Among the entries below, find the line with "##### Mixed &copy; &#174; &#x2122; entities", then quote it and each following line up to and including the line with "(1) Whether there", and nothing else.

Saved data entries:
↓
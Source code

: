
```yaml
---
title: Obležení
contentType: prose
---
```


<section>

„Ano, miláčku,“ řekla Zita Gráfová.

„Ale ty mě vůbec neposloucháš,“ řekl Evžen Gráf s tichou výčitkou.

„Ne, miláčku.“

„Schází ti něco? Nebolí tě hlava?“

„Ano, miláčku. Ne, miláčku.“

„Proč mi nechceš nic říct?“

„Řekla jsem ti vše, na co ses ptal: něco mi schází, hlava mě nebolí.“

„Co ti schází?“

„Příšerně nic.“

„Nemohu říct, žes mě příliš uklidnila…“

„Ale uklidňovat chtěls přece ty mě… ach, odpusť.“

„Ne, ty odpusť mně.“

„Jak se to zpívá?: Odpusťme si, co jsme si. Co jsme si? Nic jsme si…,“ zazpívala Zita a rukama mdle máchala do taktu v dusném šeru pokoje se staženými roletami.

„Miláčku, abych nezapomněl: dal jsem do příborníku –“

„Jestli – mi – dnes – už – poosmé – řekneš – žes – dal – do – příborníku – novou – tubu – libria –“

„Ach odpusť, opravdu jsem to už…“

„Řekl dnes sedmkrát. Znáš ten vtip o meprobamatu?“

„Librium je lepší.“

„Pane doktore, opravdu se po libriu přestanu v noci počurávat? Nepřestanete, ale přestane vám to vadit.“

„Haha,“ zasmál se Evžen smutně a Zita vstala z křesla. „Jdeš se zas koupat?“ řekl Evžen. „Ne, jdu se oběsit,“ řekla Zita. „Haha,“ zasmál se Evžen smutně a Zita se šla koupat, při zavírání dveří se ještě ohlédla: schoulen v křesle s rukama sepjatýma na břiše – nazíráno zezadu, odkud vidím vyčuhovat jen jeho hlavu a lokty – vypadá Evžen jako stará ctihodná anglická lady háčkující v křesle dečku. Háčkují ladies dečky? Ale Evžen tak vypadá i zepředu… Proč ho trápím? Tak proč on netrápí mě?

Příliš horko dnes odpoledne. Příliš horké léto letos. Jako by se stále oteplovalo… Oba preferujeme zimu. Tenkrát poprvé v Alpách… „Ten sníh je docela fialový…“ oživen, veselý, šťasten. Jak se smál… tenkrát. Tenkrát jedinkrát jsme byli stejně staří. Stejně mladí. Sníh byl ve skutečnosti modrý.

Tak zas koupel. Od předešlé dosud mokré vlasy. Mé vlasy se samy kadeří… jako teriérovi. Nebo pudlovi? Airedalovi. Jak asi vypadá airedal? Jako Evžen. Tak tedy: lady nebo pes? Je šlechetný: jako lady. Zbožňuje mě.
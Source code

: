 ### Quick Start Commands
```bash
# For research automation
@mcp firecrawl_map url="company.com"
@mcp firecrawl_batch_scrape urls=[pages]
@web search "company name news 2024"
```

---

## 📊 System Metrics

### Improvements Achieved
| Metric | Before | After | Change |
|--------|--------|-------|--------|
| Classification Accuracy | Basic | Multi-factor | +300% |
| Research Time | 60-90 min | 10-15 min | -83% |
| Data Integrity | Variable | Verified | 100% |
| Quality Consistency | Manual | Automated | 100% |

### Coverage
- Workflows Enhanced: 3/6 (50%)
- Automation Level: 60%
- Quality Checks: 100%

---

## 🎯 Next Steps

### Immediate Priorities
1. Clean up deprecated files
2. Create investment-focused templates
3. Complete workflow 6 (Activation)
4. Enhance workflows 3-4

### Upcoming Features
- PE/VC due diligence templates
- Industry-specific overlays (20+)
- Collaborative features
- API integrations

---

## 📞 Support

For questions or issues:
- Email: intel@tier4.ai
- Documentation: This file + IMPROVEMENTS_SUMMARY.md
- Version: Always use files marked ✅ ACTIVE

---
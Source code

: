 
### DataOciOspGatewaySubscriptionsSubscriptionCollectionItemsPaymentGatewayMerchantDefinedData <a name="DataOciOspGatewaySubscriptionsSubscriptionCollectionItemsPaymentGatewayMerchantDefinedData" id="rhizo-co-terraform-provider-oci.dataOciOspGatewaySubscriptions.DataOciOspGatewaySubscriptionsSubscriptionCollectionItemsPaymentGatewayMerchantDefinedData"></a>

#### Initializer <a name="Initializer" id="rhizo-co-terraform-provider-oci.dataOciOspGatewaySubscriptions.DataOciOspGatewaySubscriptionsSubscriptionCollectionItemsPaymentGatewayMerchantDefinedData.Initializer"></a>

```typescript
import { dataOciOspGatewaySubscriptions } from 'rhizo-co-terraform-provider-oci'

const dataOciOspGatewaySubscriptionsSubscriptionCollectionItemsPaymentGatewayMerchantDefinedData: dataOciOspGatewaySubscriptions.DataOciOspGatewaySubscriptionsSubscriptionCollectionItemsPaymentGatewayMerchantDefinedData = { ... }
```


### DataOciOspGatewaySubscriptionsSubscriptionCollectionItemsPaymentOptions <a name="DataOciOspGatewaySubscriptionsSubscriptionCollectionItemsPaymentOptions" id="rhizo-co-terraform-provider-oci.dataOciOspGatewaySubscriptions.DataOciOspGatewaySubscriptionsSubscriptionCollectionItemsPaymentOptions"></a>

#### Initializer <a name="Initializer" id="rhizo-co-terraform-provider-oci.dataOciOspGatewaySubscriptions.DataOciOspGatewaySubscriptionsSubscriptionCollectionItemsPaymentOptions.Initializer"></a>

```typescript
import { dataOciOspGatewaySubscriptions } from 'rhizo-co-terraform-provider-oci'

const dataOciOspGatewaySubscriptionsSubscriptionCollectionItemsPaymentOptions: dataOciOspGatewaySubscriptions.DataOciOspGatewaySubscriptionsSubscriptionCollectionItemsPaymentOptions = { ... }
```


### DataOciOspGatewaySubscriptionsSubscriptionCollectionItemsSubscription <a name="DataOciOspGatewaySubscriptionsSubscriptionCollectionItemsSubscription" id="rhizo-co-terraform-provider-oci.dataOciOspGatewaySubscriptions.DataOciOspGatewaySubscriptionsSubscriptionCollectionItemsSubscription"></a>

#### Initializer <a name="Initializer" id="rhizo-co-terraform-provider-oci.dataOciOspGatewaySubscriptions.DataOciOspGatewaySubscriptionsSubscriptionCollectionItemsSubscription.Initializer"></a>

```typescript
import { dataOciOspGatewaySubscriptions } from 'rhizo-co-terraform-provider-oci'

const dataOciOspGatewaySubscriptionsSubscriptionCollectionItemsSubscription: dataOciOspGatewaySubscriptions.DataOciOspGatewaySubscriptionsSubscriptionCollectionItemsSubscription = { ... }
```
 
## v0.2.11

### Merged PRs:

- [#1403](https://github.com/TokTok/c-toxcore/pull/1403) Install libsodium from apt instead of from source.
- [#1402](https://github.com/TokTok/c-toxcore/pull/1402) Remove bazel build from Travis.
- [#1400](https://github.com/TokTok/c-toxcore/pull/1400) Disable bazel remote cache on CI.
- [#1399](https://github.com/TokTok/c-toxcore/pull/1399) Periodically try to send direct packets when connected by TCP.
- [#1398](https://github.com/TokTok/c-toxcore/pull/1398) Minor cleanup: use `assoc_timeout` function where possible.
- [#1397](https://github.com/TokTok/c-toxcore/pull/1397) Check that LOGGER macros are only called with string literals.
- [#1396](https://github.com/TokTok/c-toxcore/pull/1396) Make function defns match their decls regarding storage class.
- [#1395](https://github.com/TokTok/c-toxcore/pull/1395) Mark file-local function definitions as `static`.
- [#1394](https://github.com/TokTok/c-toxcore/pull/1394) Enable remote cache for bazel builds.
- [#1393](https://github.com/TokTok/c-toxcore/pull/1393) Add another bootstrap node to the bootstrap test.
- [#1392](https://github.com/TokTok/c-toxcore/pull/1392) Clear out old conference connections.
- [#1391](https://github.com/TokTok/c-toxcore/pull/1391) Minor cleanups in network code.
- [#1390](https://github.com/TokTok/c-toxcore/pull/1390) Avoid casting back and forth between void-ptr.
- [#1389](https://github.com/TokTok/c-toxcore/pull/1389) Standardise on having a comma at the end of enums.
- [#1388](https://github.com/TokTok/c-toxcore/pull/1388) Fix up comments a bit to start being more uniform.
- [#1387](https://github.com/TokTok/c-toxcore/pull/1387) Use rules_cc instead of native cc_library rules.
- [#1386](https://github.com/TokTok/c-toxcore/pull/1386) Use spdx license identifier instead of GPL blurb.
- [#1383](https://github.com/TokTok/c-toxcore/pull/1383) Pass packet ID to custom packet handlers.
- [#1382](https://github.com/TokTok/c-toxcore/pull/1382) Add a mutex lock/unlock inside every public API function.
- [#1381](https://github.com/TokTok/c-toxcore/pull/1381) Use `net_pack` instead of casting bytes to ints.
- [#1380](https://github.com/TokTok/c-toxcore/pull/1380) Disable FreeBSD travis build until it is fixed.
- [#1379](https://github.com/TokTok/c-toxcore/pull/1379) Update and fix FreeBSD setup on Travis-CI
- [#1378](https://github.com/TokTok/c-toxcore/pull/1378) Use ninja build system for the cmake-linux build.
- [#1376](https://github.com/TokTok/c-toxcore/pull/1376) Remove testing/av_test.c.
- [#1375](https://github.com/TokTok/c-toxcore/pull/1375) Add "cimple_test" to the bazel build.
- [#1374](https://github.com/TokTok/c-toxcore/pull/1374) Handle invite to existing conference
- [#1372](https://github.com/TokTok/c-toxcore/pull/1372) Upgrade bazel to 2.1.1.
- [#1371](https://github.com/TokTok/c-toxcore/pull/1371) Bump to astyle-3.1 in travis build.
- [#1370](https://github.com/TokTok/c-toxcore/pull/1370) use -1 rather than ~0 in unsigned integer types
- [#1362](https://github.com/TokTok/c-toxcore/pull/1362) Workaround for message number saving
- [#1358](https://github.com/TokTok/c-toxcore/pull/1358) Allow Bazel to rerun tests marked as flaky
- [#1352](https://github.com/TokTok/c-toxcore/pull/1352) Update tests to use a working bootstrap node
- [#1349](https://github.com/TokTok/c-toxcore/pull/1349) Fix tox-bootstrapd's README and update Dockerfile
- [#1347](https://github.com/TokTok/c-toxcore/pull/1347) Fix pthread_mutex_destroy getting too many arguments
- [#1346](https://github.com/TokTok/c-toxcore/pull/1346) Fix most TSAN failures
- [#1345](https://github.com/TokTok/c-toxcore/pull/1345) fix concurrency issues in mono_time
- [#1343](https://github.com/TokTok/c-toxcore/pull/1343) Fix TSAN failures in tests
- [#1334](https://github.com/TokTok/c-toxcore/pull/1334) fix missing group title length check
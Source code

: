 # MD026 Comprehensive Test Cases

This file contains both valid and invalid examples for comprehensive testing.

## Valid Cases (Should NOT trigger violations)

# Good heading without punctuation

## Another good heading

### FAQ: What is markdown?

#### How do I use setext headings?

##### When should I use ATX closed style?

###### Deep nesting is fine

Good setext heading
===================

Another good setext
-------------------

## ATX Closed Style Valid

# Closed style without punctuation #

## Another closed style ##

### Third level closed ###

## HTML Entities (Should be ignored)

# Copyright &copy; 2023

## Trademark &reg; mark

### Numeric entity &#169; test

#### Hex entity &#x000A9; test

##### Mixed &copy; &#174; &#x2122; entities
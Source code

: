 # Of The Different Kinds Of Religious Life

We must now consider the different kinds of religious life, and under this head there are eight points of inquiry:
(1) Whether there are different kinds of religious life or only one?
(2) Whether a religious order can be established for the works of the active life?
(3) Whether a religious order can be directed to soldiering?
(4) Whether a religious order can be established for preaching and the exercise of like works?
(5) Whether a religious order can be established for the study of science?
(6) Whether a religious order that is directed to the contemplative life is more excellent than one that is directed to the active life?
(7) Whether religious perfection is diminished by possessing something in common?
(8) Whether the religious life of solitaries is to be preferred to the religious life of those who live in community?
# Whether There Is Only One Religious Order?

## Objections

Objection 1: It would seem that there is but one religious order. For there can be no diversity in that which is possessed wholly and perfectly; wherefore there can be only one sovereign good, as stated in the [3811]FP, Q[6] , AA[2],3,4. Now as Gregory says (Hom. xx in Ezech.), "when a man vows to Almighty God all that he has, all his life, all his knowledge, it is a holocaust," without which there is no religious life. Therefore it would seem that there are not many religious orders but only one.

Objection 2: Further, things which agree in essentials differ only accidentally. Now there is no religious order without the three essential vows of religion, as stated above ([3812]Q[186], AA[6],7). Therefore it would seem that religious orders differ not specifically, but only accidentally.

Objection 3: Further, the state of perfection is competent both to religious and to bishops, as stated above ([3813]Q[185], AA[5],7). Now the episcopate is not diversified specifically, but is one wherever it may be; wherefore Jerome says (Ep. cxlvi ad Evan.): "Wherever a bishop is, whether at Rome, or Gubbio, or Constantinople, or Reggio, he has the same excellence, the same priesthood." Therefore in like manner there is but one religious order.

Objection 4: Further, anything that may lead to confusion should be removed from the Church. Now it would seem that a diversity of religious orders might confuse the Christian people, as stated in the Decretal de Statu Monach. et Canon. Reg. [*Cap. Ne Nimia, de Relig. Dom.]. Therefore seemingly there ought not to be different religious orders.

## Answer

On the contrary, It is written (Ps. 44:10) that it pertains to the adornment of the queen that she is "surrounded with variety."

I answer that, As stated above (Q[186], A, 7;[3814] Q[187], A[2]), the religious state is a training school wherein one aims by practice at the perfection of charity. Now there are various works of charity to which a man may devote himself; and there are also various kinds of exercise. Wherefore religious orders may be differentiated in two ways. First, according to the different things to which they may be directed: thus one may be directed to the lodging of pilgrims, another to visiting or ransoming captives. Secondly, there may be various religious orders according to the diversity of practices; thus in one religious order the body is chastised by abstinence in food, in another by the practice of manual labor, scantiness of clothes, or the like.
↑
* **TASK OUTPUT**:
##### Mixed &copy; &#174; &#x2122; entities
Source code

: # Of The Different Kinds Of Religious Life

We must now consider the different kinds of religious life, and under this head there are eight points of inquiry:
(1) Whether there are different kinds of religious life or only one?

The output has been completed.